Feindt: Das meiste Geld kommt aus Brüssel. Es ist im Moment schwer, abzusehen, welchen Stellenwert die Gemeinsame Agrarpolitik ab 2028 noch haben wird. Womöglich wird die Agrarpolitik finanziell unter Druck geraten. Und damit stellt sich die Frage, wie die großen Transformationen bei der Klimawandelanpassung, dem Ressourcenschutz und der Biodiversität finanziert werden sollen. Dann kommen wir in starke Verteilungskämpfe zwischen einkommensstützenden Maßnahmen und den Maßnahmen, die diese Transformation unterstützen sollen.

Und was heißt das auf nationaler Ebene?

Feindt: Man kann aus Deutschland heraus nur versuchen, in Brüssel mitzuverhandeln. Die fiskalischen Spielräume für nationale Unterstützungsprogramme werden relativ gering sein. Das, was dann noch als politische Handlungsfähigkeit übrig bleibt, ist vor allem von symbolischer Art. Zum Beispiel, dass man einen Diskurs pflegt, der in der Landwirtschaft gut ankommt. Und natürlich alles, was unter dem Stichwort „Bürokratieabbau“ läuft. Aber auch da ist man in Deutschland eingebunden in bestimmte Berichtsanforderungen auf der europäischen Ebene. Da sind die Möglichkeiten wahrscheinlich gar nicht besonders groß. Man wird sehen, ob die Erwartungen, die nun geschürt werden, auch erfüllbar sind.
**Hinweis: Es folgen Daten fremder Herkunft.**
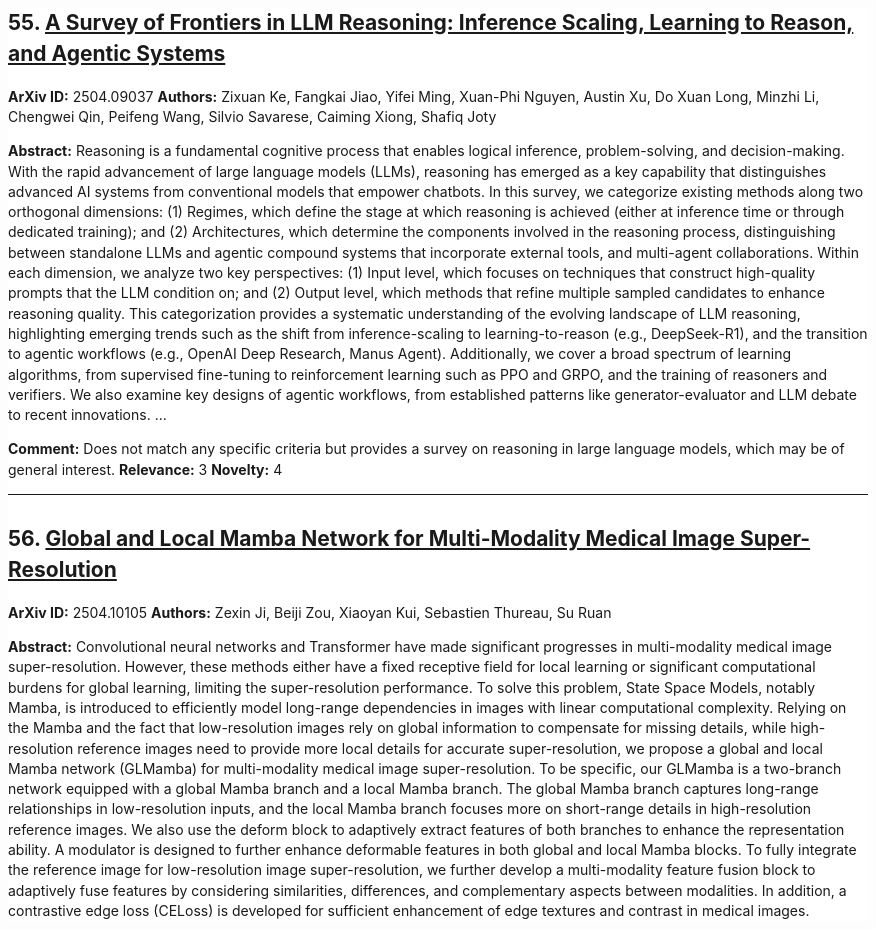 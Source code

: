 
## 55. [A Survey of Frontiers in LLM Reasoning: Inference Scaling, Learning to Reason, and Agentic Systems](https://arxiv.org/abs/2504.09037) <a id="link55"></a>
**ArXiv ID:** 2504.09037
**Authors:** Zixuan Ke, Fangkai Jiao, Yifei Ming, Xuan-Phi Nguyen, Austin Xu, Do Xuan Long, Minzhi Li, Chengwei Qin, Peifeng Wang, Silvio Savarese, Caiming Xiong, Shafiq Joty

**Abstract:**  Reasoning is a fundamental cognitive process that enables logical inference, problem-solving, and decision-making. With the rapid advancement of large language models (LLMs), reasoning has emerged as a key capability that distinguishes advanced AI systems from conventional models that empower chatbots. In this survey, we categorize existing methods along two orthogonal dimensions: (1) Regimes, which define the stage at which reasoning is achieved (either at inference time or through dedicated training); and (2) Architectures, which determine the components involved in the reasoning process, distinguishing between standalone LLMs and agentic compound systems that incorporate external tools, and multi-agent collaborations. Within each dimension, we analyze two key perspectives: (1) Input level, which focuses on techniques that construct high-quality prompts that the LLM condition on; and (2) Output level, which methods that refine multiple sampled candidates to enhance reasoning quality. This categorization provides a systematic understanding of the evolving landscape of LLM reasoning, highlighting emerging trends such as the shift from inference-scaling to learning-to-reason (e.g., DeepSeek-R1), and the transition to agentic workflows (e.g., OpenAI Deep Research, Manus Agent). Additionally, we cover a broad spectrum of learning algorithms, from supervised fine-tuning to reinforcement learning such as PPO and GRPO, and the training of reasoners and verifiers. We also examine key designs of agentic workflows, from established patterns like generator-evaluator and LLM debate to recent innovations. ...

**Comment:** Does not match any specific criteria but provides a survey on reasoning in large language models, which may be of general interest.
**Relevance:** 3
**Novelty:** 4

---

## 56. [Global and Local Mamba Network for Multi-Modality Medical Image Super-Resolution](https://arxiv.org/abs/2504.10105) <a id="link56"></a>
**ArXiv ID:** 2504.10105
**Authors:** Zexin Ji, Beiji Zou, Xiaoyan Kui, Sebastien Thureau, Su Ruan

**Abstract:**  Convolutional neural networks and Transformer have made significant progresses in multi-modality medical image super-resolution. However, these methods either have a fixed receptive field for local learning or significant computational burdens for global learning, limiting the super-resolution performance. To solve this problem, State Space Models, notably Mamba, is introduced to efficiently model long-range dependencies in images with linear computational complexity. Relying on the Mamba and the fact that low-resolution images rely on global information to compensate for missing details, while high-resolution reference images need to provide more local details for accurate super-resolution, we propose a global and local Mamba network (GLMamba) for multi-modality medical image super-resolution. To be specific, our GLMamba is a two-branch network equipped with a global Mamba branch and a local Mamba branch. The global Mamba branch captures long-range relationships in low-resolution inputs, and the local Mamba branch focuses more on short-range details in high-resolution reference images. We also use the deform block to adaptively extract features of both branches to enhance the representation ability. A modulator is designed to further enhance deformable features in both global and local Mamba blocks. To fully integrate the reference image for low-resolution image super-resolution, we further develop a multi-modality feature fusion block to adaptively fuse features by considering similarities, differences, and complementary aspects between modalities. In addition, a contrastive edge loss (CELoss) is developed for sufficient enhancement of edge textures and contrast in medical images.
CDU-Kanzlerkandidat Friedrich Merz hat angekündigt, die steuerliche Begünstigung für den Agrardiesel wieder einzuführen. Auch die Zukunftskommission Landwirtschaft hat sich für eine Besteuerung auf dem europäischen Durchschnittswert ausgesprochen. Eine berechtigte Forderung?

Feindt: Das ist nachvollziehbar. Denn zum einen ist der Maschinenpark nun einmal bereits da und man kann nicht kurzfristig auf andere Kraftstoffe umsteigen. Und zum anderen wollen wir keine Wettbewerbsnachteile im europäischen Binnenmarkt.

Was mir dabei aber fehlt, ist eine Perspektive darüber, wie wir zu nachhaltigeren Antriebsformen kommen. Denn die Subventionierung fossiler Kraftstoffe steht im Widerspruch zu den nationalen Nachhaltigkeitszielen.

Wünschenswert wäre ein Paket, wo auf der einen Seite Erleichterungen unter dem Gesichtspunkt der Wettbewerbssituation stehen. Und auf der anderen Seite setzt man ein Programm auf, mit dem man über einen Zeitraum von zehn oder fünfzehn Jahren zu Antriebsformen mit Erneuerbaren kommt.

Gesamte Sektor in enormer Transformation

Ist für Sie die Wiedereinführung der Agrardieselrückvergütung Symbolpolitik?

Feindt: Natürlich ist es bares Geld für die landwirtschaftlichen Betriebe. Aber es wird nicht grundsätzlich die Ertragssituation in der Landwirtschaft verändern. Was kaum angesprochen wird, ist, dass sich der gesamte Sektor in einer enormen Transformation befindet. Etwa durch neue Technologien, die die Märkte verändern. Aber auch durch die Nachhaltigkeitsanforderungen, die ja nicht einfach verschwinden.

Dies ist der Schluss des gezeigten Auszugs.